Port 2356: Unassigned — A slot in the middle of the registry

Port 2356 has no officially assigned service. IANA's registry — the authoritative source for port assignments — lists nothing for this number.¹

The Range It Lives In

Port 2356 falls in the registered ports range: 1024–49151.

This middle tier is where the port system gets interesting. Well-known ports (0–1023) are reserved for foundational Internet services — HTTP, HTTPS, SSH, DNS. Those require IANA approval and elevated system privileges to bind. Dynamic ports (49152–65535) are handed out temporarily by the OS for outgoing connections.

Registered ports are the in-between: available for any application or service that wants a stable, globally recognized number. You apply to IANA, document your protocol, and if approved, the number is yours. Databases, enterprise software, games, custom protocols — this is where they live.²

48,000 slots. Most of them empty.

Port 2356 is one of the empty ones.

The Ghost Entry

Search secondary port databases and you'll find port 2356 listed as gxtelmd — "GXT License Management." This name floats through database after database, copied forward without verification.

The problem: IANA's Service Name and Transport Protocol Port Number Registry has no record of it.¹ Whatever "gxtelmd" is or was, it never went through the formal registration process. The entry exists in the shadow registry that forms when databases copy each other rather than checking the source.

This is common. Hundreds of ports carry informal names in secondary sources that don't appear in the official registry. Treat them as signals worth investigating, not facts worth trusting.

What Might Actually Be on Port 2356

If you see traffic on port 2356, it's one of a few things:

Custom application traffic. Developers frequently pick arbitrary numbers from the registered range for internal services. If your organization runs something on 2356, someone chose it — and their reason may live only in a comment in code written years ago.
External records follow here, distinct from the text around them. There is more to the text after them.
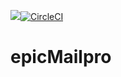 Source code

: <a href="https://codeclimate.com/github/Emmanuelaaron/epicMailpro/maintainability"><img src="https://api.codeclimate.com/v1/badges/ea125c612e4b5b41464b/maintainability" /></a>[![CircleCI](https://circleci.com/gh/Emmanuelaaron/epicMailpro/tree/ft-inbox.svg?style=svg)](https://circleci.com/gh/Emmanuelaaron/epicMailpro/tree/ft-inbox)


# epicMailpro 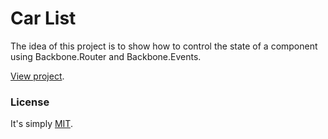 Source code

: # Car List

The idea of this project is to show how to control the state of a component using Backbone.Router and Backbone.Events.

[View project](http://sergiors.github.io/car-list/).

### License
It's simply [MIT](http://opensource.org/licenses/MIT).
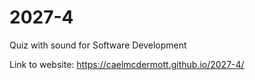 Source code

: # 2027-4
Quiz with sound for Software Development

Link to website: https://caelmcdermott.github.io/2027-4/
Software using a hardcoded port. License managers, game servers, and enterprise middleware often claim ports in this range without registering them. They just pick a number that seems unlikely to conflict, ship it, and move on.

Malware. Uncommon, but some malware uses ports in the registered range to blend in with legitimate traffic. Seeing unexpected traffic on an unrecognized port is always worth investigating.

How to Check What's Listening

On any Unix-like system:

# Show what's listening on port 2356 (TCP)
ss -tlnp sport = :2356

# Or with lsof
lsof -i TCP:2356

# On macOS
lsof -i :2356

On Windows:

netstat -ano | findstr :2356

The PID in the output maps to a process. Cross-reference it with Task Manager (Windows) or ps aux | grep <PID> (Unix) to identify what's running.

Why Unassigned Ports Matter

The registered port range was designed with a theory: if everyone registered their ports, any engineer could look up what's running where. The registry would be the Rosetta Stone of network traffic.

The theory broke down when vendors stopped registering. The friction of formal submission outweighed the benefits for most applications. So we got a registry full of gaps, secondary databases filling those gaps with unverified data, and network engineers left to discover what's actually running by checking directly.

Port 2356 is one small example of that gap. The number is reserved, in the sense that no one is actively using it for a registered purpose. But reserved doesn't mean safe, and unassigned doesn't mean empty.

When something appears on a port you don't recognize, look directly. The registry can tell you what's official. Only your machine can tell you what's real.